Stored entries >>
= Beginning of Section =

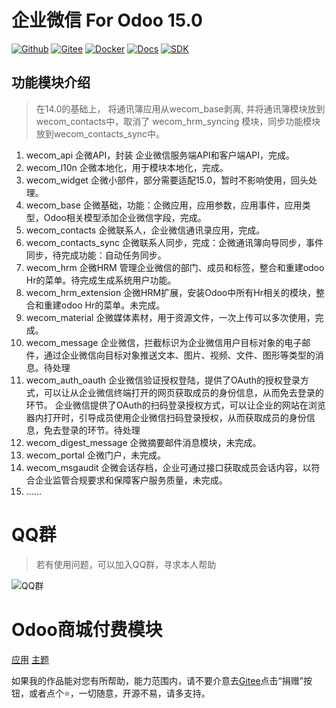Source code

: # 企业微信 For Odoo 15.0


[![Github](http://img.shields.io/badge/Wecom14.0-Github-4cb648.svg?style=flat&colorA=8F8F8F)](https://github.com/rainbow-studio-solution/wecom)
[![Gitee](http://img.shields.io/badge/Wecom14.0-Gitee-875A7B.svg?style=flat&colorA=8F8F8F)](https://gitee.com/rainbowstudio/wecom)
[![Docker](http://img.shields.io/badge/Wecom14.0-Docker-C22D40.svg?style=flat&colorA=8F8F8F)](https://hub.docker.com/r/rainbowstudiosolution/wecom_for_odoo)
[![Docs](http://img.shields.io/badge/Wecom14.0-Docs-F34B7D.svg?style=flat&colorA=8F8F8F)](https://docs.rstudio.xyz/zh/14.0/wecom)
[![SDK](http://img.shields.io/badge/企微SDK-API-F34B7D.svg?style=flat&colorA=8F8F8F)](https://gitee.com/rainbowstudio/wecom_sdk_service/)


## 功能模块介绍

> 在14.0的基础上， 将通讯簿应用从wecom_base剥离, 并将通讯簿模块放到wecom_contacts中，取消了 wecom_hrm_syncing 模块，同步功能模块放到wecom_contacts_sync中。

1. wecom_api 企微API，封装 企业微信服务端API和客户端API，完成。
2. wecom_l10n 企微本地化，用于模块本地化，完成。
3. wecom_widget 企微小部件，部分需要适配15.0，暂时不影响使用，回头处理。
4. wecom_base  企微基础，功能：企微应用，应用参数，应用事件，应用类型，Odoo相关模型添加企业微信字段，完成。
5. wecom_contacts 企微联系人，企业微信通讯录应用，完成。
6. wecom_contacts_sync 企微联系人同步，完成：企微通讯簿向导同步，事件同步，待完成功能：自动任务同步。
7. wecom_hrm 企微HRM 管理企业微信的部门、成员和标签，整合和重建odoo Hr的菜单。待完成生成系统用户功能。
8. wecom_hrm_extension 企微HRM扩展，安装Odoo中所有Hr相关的模块，整合和重建odoo Hr的菜单。未完成。
9. wecom_material 企微媒体素材，用于资源文件，一次上传可以多次使用，完成。
10. wecom_message 企业微信，拦截标识为企业微信用户目标对象的电子邮件，通过企业微信向目标对象推送文本、图片、视频、文件、图形等类型的消息。待处理
11. wecom_auth_oauth 企业微信验证授权登陆，提供了OAuth的授权登录方式，可以让从企业微信终端打开的网页获取成员的身份信息，从而免去登录的环节。
企业微信提供了OAuth的扫码登录授权方式，可以让企业的网站在浏览器内打开时，引导成员使用企业微信扫码登录授权，从而获取成员的身份信息，免去登录的环节。待处理
12. wecom_digest_message 企微摘要邮件消息模块，未完成。
13. wecom_portal 企微门户，未完成。
14. wecom_msgaudit 企微会话存档，企业可通过接口获取成员会话内容，以符合企业监管合规要求和保障客户服务质量，未完成。
15. ......



# QQ群

>若有使用问题，可以加入QQ群，寻求本人帮助

![QQ群](doc/img/QQ群二维码.png)

# Odoo商城付费模块

<a href="https://apps.odoo.com/apps/modules/browse?search=RStudio" target="_blank">应用</a>
<a href="https://apps.odoo.com/apps/themes/browse?search=RStudio" target="_blank">主题</a>


如果我的作品能对您有所帮助，能力范围内，请不要介意去<a href="https://gitee.com/rainbowstudio/wxwork">Gitee</a>点击“捐赠”按钮，或者点个⭐，一切随意，开源不易，请多支持。
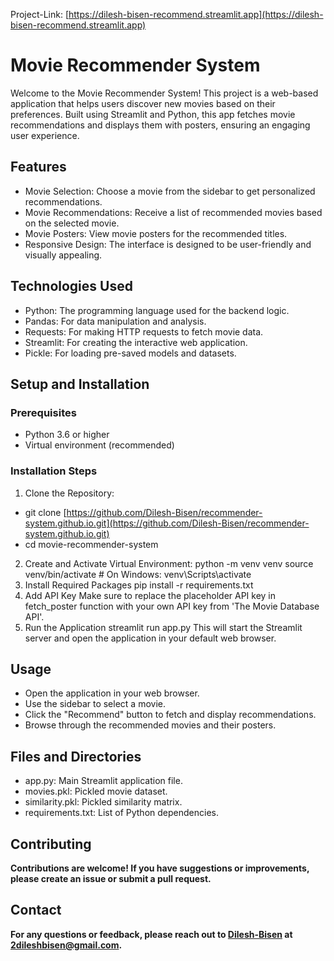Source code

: Project-Link: [https://dilesh-bisen-recommend.streamlit.app](https://dilesh-bisen-recommend.streamlit.app)

# <b>Movie Recommender System</b>
Welcome to the Movie Recommender System! This project is a web-based application that helps users discover new movies based on their preferences. Built using Streamlit and Python, this app fetches movie recommendations and displays them with posters, ensuring an engaging user experience.

## <b>Features</b>
- Movie Selection: Choose a movie from the sidebar to get personalized recommendations.
- Movie Recommendations: Receive a list of recommended movies based on the selected movie.
- Movie Posters: View movie posters for the recommended titles.
- Responsive Design: The interface is designed to be user-friendly and visually appealing.

## <b>Technologies Used</b>
- Python: The programming language used for the backend logic.
- Pandas: For data manipulation and analysis.
- Requests: For making HTTP requests to fetch movie data.
- Streamlit: For creating the interactive web application.
- Pickle: For loading pre-saved models and datasets.

## <b>Setup and Installation</b>
### Prerequisites
- Python 3.6 or higher
- Virtual environment (recommended)
### Installation Steps
1. Clone the Repository:
- git clone [https://github.com/Dilesh-Bisen/recommender-system.github.io.git](https://github.com/Dilesh-Bisen/recommender-system.github.io.git)
- cd movie-recommender-system
2. Create and Activate Virtual Environment:
python -m venv venv
source venv/bin/activate  # On Windows: venv\Scripts\activate
3. Install Required Packages
pip install -r requirements.txt
4. Add API Key
Make sure to replace the placeholder API key in fetch_poster function with your own API key from 'The Movie Database API'.
5. Run the Application
streamlit run app.py
This will start the Streamlit server and open the application in your default web browser.

## <b>Usage</b>
- Open the application in your web browser.
- Use the sidebar to select a movie.
- Click the "Recommend" button to fetch and display recommendations.
- Browse through the recommended movies and their posters.

## <b>Files and Directories</b>
- app.py: Main Streamlit application file.
- movies.pkl: Pickled movie dataset.
- similarity.pkl: Pickled similarity matrix.
- requirements.txt: List of Python dependencies.

## <b>Contributing<b>
Contributions are welcome! If you have suggestions or improvements, please create an issue or submit a pull request.

## <b>Contact<b>
For any questions or feedback, please reach out to [Dilesh-Bisen](https://github.com/Dilesh-Bisen) at [2dileshbisen@gmail.com](2dileshbisen@gmail.com).

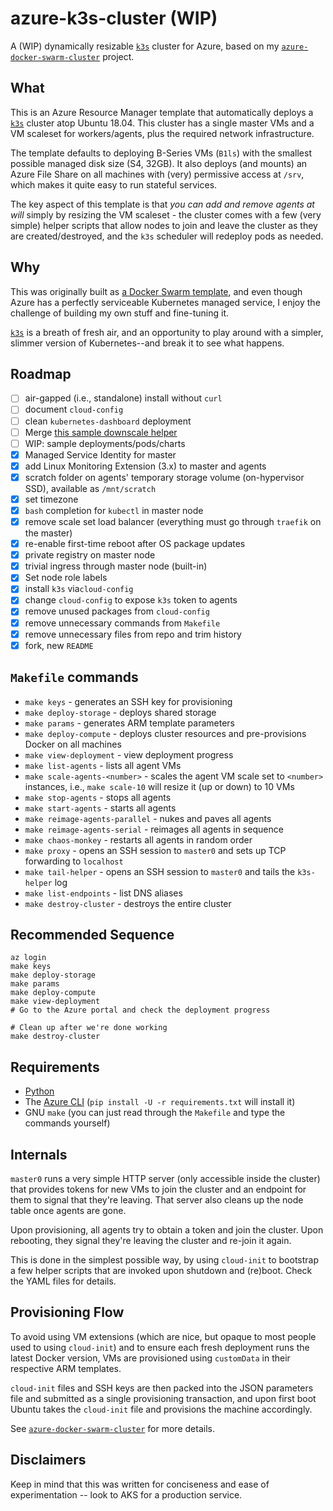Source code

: # azure-k3s-cluster (WIP)

A (WIP) dynamically resizable [`k3s`][k3s] cluster for Azure, based on my [`azure-docker-swarm-cluster`][adsc] project.

## What

This is an Azure Resource Manager template that automatically deploys a [`k3s`][k3s] cluster atop Ubuntu 18.04. This cluster has a single master VMs and a VM scaleset for workers/agents, plus the required network infrastructure.

The template defaults to deploying B-Series VMs (`B1ls`) with the smallest possible managed disk size (S4, 32GB). It also deploys (and mounts) an Azure File Share on all machines with (very) permissive access at `/srv`, which makes it quite easy to run stateful services.

The key aspect of this template is that _you can add and remove agents at will_ simply by resizing the VM scaleset - the cluster comes with a few (very simple) helper scripts that allow nodes to join and leave the cluster as they are created/destroyed, and the `k3s` scheduler will redeploy pods as needed.

## Why

This was originally built as [a Docker Swarm template][adsc], and even though Azure has a perfectly serviceable Kubernetes managed service, I enjoy the challenge of building my own stuff and fine-tuning it.

[`k3s`][k3s] is a breath of fresh air, and an opportunity to play around with a simpler, slimmer version of Kubernetes--and break it to see what happens.

## Roadmap

* [ ] air-gapped (i.e., standalone) install without `curl`
* [ ] document `cloud-config`
* [ ] clean `kubernetes-dashboard` deployment
* [ ] Merge [this sample downscale helper](https://github.com/Azure-Samples/azure-scale-set-smart-downscale)
* [ ] WIP: sample deployments/pods/charts
* [x] Managed Service Identity for master
* [x] add Linux Monitoring Extension (3.x) to master and agents
* [x] scratch folder on agents' temporary storage volume (on-hypervisor SSD), available as `/mnt/scratch`
* [x] set timezone
* [x] `bash` completion for `kubectl` in master node
* [x] remove scale set load balancer (everything must go through `traefik` on the master)
* [x] re-enable first-time reboot after OS package updates
* [x] private registry on master node
* [x] trivial ingress through master node (built-in)
* [x] Set node role labels
* [x] install `k3s` via`cloud-config`
* [x] change `cloud-config` to expose `k3s` token to agents
* [x] remove unused packages from `cloud-config`
* [x] remove unnecessary commands from `Makefile`
* [x] remove unnecessary files from repo and trim history
* [x] fork, new `README`

## `Makefile` commands

* `make keys` - generates an SSH key for provisioning
* `make deploy-storage` - deploys shared storage
* `make params` - generates ARM template parameters
* `make deploy-compute` - deploys cluster resources and pre-provisions Docker on all machines
* `make view-deployment` - view deployment progress
* `make list-agents` - lists all agent VMs
* `make scale-agents-<number>` - scales the agent VM scale set to `<number>` instances, i.e., `make scale-10` will resize it (up or down) to 10 VMs
* `make stop-agents` - stops all agents
* `make start-agents` - starts all agents
* `make reimage-agents-parallel` - nukes and paves all agents
* `make reimage-agents-serial` - reimages all agents in sequence
* `make chaos-monkey` - restarts all agents in random order
* `make proxy` - opens an SSH session to `master0` and sets up TCP forwarding to `localhost`
* `make tail-helper` - opens an SSH session to `master0` and tails the `k3s-helper` log
* `make list-endpoints` - list DNS aliases
* `make destroy-cluster` - destroys the entire cluster

## Recommended Sequence

    az login
    make keys
    make deploy-storage
    make params
    make deploy-compute
    make view-deployment
    # Go to the Azure portal and check the deployment progress
    
    # Clean up after we're done working
    make destroy-cluster


## Requirements

* [Python][p]
* The [Azure CLI][az] (`pip install -U -r requirements.txt` will install it)
* GNU `make` (you can just read through the `Makefile` and type the commands yourself)

## Internals

`master0` runs a very simple HTTP server (only accessible inside the cluster) that provides tokens for new VMs to join the cluster and an endpoint for them to signal that they're leaving. That server also cleans up the node table once agents are gone.

Upon provisioning, all agents try to obtain a token and join the cluster. Upon rebooting, they signal they're leaving the cluster and re-join it again.

This is done in the simplest possible way, by using `cloud-init` to bootstrap a few helper scripts that are invoked upon shutdown and (re)boot. Check the YAML files for details.

## Provisioning Flow

To avoid using VM extensions (which are nice, but opaque to most people used to using `cloud-init`) and to ensure each fresh deployment runs the latest Docker version, VMs are provisioned using `customData` in their respective ARM templates.

`cloud-init` files and SSH keys are then packed into the JSON parameters file and submitted as a single provisioning transaction, and upon first boot Ubuntu takes the `cloud-init` file and provisions the machine accordingly.

See [`azure-docker-swarm-cluster`][adsc] for more details.

## Disclaimers

Keep in mind that this was written for conciseness and ease of experimentation -- look to AKS for a production service.

[k3s]: https://k3s.io
[adsc]: https://github.com/rcarmo/azure-docker-swarm-cluster
[d]: http://docker.com
[p]: http://python.org
[dh]: https://hub.docker.com/r/rcarmo/demo-frontend-stateless/
[az]: https://github.com/Azure/azure-cli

= End of Section =

Task objective >> Exact copy, pictures excluded: from the line with "[![SDK](http:/" up to and including the line with "- Movie Selection: Choose" in the data above.

Result of this exercise >>
[![SDK](http://img.shields.io/badge/企微SDK-API-F34B7D.svg?style=flat&colorA=8F8F8F)](https://gitee.com/rainbowstudio/wecom_sdk_service/)


## 功能模块介绍

> 在14.0的基础上， 将通讯簿应用从wecom_base剥离, 并将通讯簿模块放到wecom_contacts中，取消了 wecom_hrm_syncing 模块，同步功能模块放到wecom_contacts_sync中。

1. wecom_api 企微API，封装 企业微信服务端API和客户端API，完成。
2. wecom_l10n 企微本地化，用于模块本地化，完成。
3. wecom_widget 企微小部件，部分需要适配15.0，暂时不影响使用，回头处理。
4. wecom_base  企微基础，功能：企微应用，应用参数，应用事件，应用类型，Odoo相关模型添加企业微信字段，完成。
5. wecom_contacts 企微联系人，企业微信通讯录应用，完成。
6. wecom_contacts_sync 企微联系人同步，完成：企微通讯簿向导同步，事件同步，待完成功能：自动任务同步。
7. wecom_hrm 企微HRM 管理企业微信的部门、成员和标签，整合和重建odoo Hr的菜单。待完成生成系统用户功能。
8. wecom_hrm_extension 企微HRM扩展，安装Odoo中所有Hr相关的模块，整合和重建odoo Hr的菜单。未完成。
9. wecom_material 企微媒体素材，用于资源文件，一次上传可以多次使用，完成。
10. wecom_message 企业微信，拦截标识为企业微信用户目标对象的电子邮件，通过企业微信向目标对象推送文本、图片、视频、文件、图形等类型的消息。待处理
11. wecom_auth_oauth 企业微信验证授权登陆，提供了OAuth的授权登录方式，可以让从企业微信终端打开的网页获取成员的身份信息，从而免去登录的环节。
企业微信提供了OAuth的扫码登录授权方式，可以让企业的网站在浏览器内打开时，引导成员使用企业微信扫码登录授权，从而获取成员的身份信息，免去登录的环节。待处理
12. wecom_digest_message 企微摘要邮件消息模块，未完成。
13. wecom_portal 企微门户，未完成。
14. wecom_msgaudit 企微会话存档，企业可通过接口获取成员会话内容，以符合企业监管合规要求和保障客户服务质量，未完成。
15. ......



# QQ群

>若有使用问题，可以加入QQ群，寻求本人帮助

![QQ群](doc/img/QQ群二维码.png)

# Odoo商城付费模块

<a href="https://apps.odoo.com/apps/modules/browse?search=RStudio" target="_blank">应用</a>
<a href="https://apps.odoo.com/apps/themes/browse?search=RStudio" target="_blank">主题</a>


如果我的作品能对您有所帮助，能力范围内，请不要介意去<a href="https://gitee.com/rainbowstudio/wxwork">Gitee</a>点击“捐赠”按钮，或者点个⭐，一切随意，开源不易，请多支持。
Source code

: Project-Link: [https://dilesh-bisen-recommend.streamlit.app](https://dilesh-bisen-recommend.streamlit.app)

# <b>Movie Recommender System</b>
Welcome to the Movie Recommender System! This project is a web-based application that helps users discover new movies based on their preferences. Built using Streamlit and Python, this app fetches movie recommendations and displays them with posters, ensuring an engaging user experience.

## <b>Features</b>
- Movie Selection: Choose a movie from the sidebar to get personalized recommendations.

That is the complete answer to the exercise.